Gabriel grandissait trop vite. À neuf ans seulement, il connaissait déjà la solitude des adultes. Depuis la disparition de sa mère, le manoir semblait froid, malgré ses murs luxueux et ses jardins parfaitement entretenus. Rien ne pouvait remplacer la chaleur d’une voix aimante.
Ricardo, son père, refusait de laisser la tristesse gouverner leur vie. Homme d’affaires brillant, il croyait que chaque problème possédait une solution.
Il pensa qu’une nouvelle épouse rendrait à son fils la stabilité dont il avait besoin. Il sélectionna cinq femmes remarquables, chacune représentant l’élégance et la réussite.

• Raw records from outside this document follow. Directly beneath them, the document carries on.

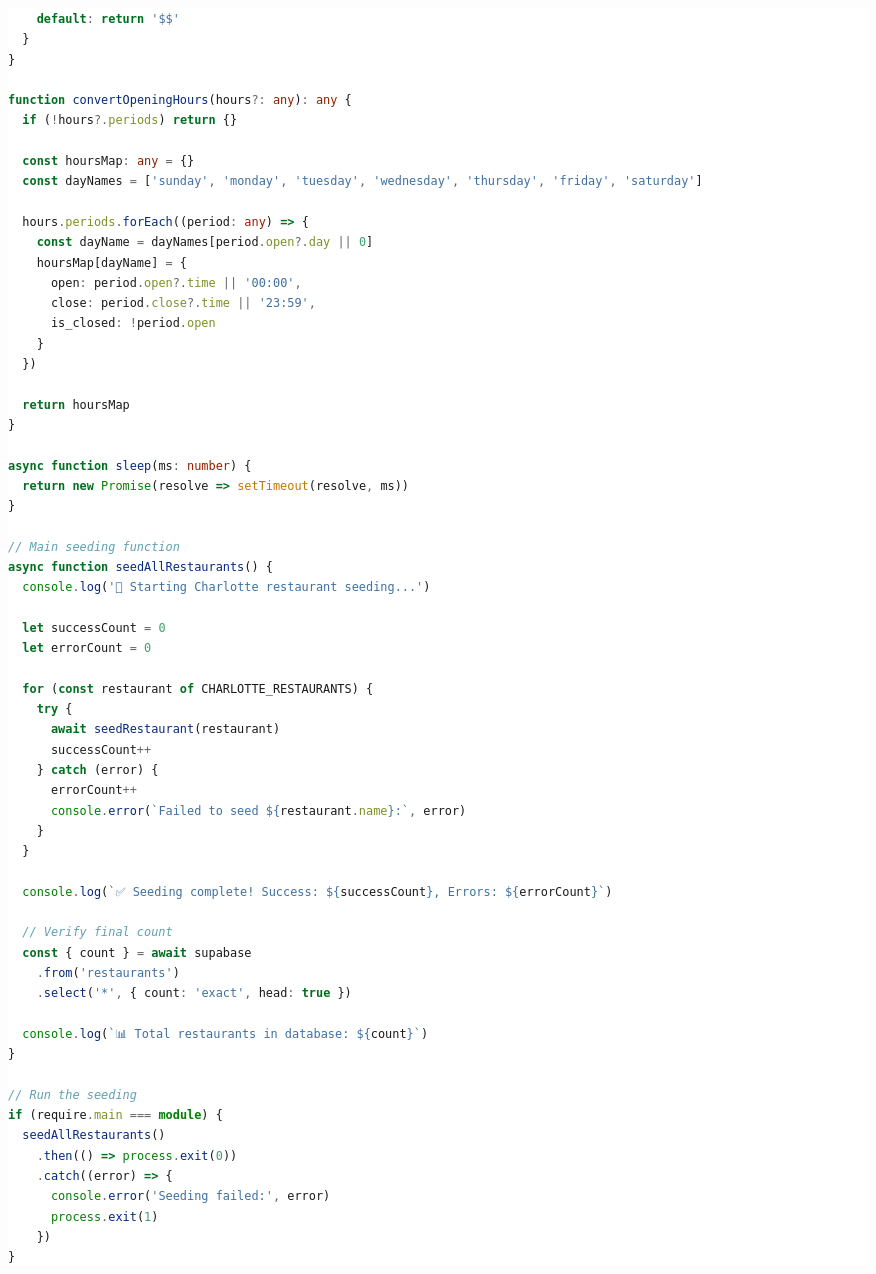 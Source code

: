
 ```typescript
    default: return '$$'
  }
}

function convertOpeningHours(hours?: any): any {
  if (!hours?.periods) return {}
  
  const hoursMap: any = {}
  const dayNames = ['sunday', 'monday', 'tuesday', 'wednesday', 'thursday', 'friday', 'saturday']
  
  hours.periods.forEach((period: any) => {
    const dayName = dayNames[period.open?.day || 0]
    hoursMap[dayName] = {
      open: period.open?.time || '00:00',
      close: period.close?.time || '23:59',
      is_closed: !period.open
    }
  })
  
  return hoursMap
}

async function sleep(ms: number) {
  return new Promise(resolve => setTimeout(resolve, ms))
}

// Main seeding function
async function seedAllRestaurants() {
  console.log('🚀 Starting Charlotte restaurant seeding...')
  
  let successCount = 0
  let errorCount = 0
  
  for (const restaurant of CHARLOTTE_RESTAURANTS) {
    try {
      await seedRestaurant(restaurant)
      successCount++
    } catch (error) {
      errorCount++
      console.error(`Failed to seed ${restaurant.name}:`, error)
    }
  }
  
  console.log(`✅ Seeding complete! Success: ${successCount}, Errors: ${errorCount}`)
  
  // Verify final count
  const { count } = await supabase
    .from('restaurants')
    .select('*', { count: 'exact', head: true })
  
  console.log(`📊 Total restaurants in database: ${count}`)
}

// Run the seeding
if (require.main === module) {
  seedAllRestaurants()
    .then(() => process.exit(0))
    .catch((error) => {
      console.error('Seeding failed:', error)
      process.exit(1)
    })
}
```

Il organisa une rencontre solennelle dans le jardin. Les candidates, impeccablement coiffées, affichaient des sourires calculés. Elles savaient que leur avenir pouvait basculer en un instant.
Ricardo posa une main sur l’épaule de son fils.
— C’est ton choix, dit-il.
Gabriel observa attentivement les visages. Il voyait leurs bijoux scintiller, entendait leurs compliments soigneusement formulés. Mais il cherchait autre chose.
Soudain, il quitta la rangée des femmes et marcha vers le fond du jardin. Là se tenait Sofia, la femme de ménage, qui assistait discrètement à la scène. Elle n’avait pas été invitée à participer.
Le garçon s’arrêta devant elle et leva la main.
— C’est elle, déclara-t-il.
Les murmures se transformèrent en exclamations. Ricardo resta figé.
— Explique-moi, demanda-t-il d’une voix basse.
Gabriel tourna son regard vers son père.
— Quand j’ai perdu maman, personne ne savait quoi dire. Tout le monde parlait d’avenir, d’organisation. Mais elle… elle m’écoutait. Elle ne promettait rien. Elle restait simplement près de moi jusqu’à ce que je m’endorme.
Sofia avait les yeux remplis de larmes. Elle n’avait jamais cherché cette place.

Ricardo sentit son assurance vaciller. Il réalisa que la richesse ne lui avait pas appris l’essentiel.
— L’amour ne se mesure pas en apparence ni en fortune, continua Gabriel. Il se reconnaît dans les moments où personne ne regarde.
Le vent fit frissonner les arbres, comme pour souligner le silence qui suivit.
Ce jour-là, le père comprit que son fils avait vu ce que lui-même n’avait jamais appris à voir : la véritable valeur d’un cœur sincère.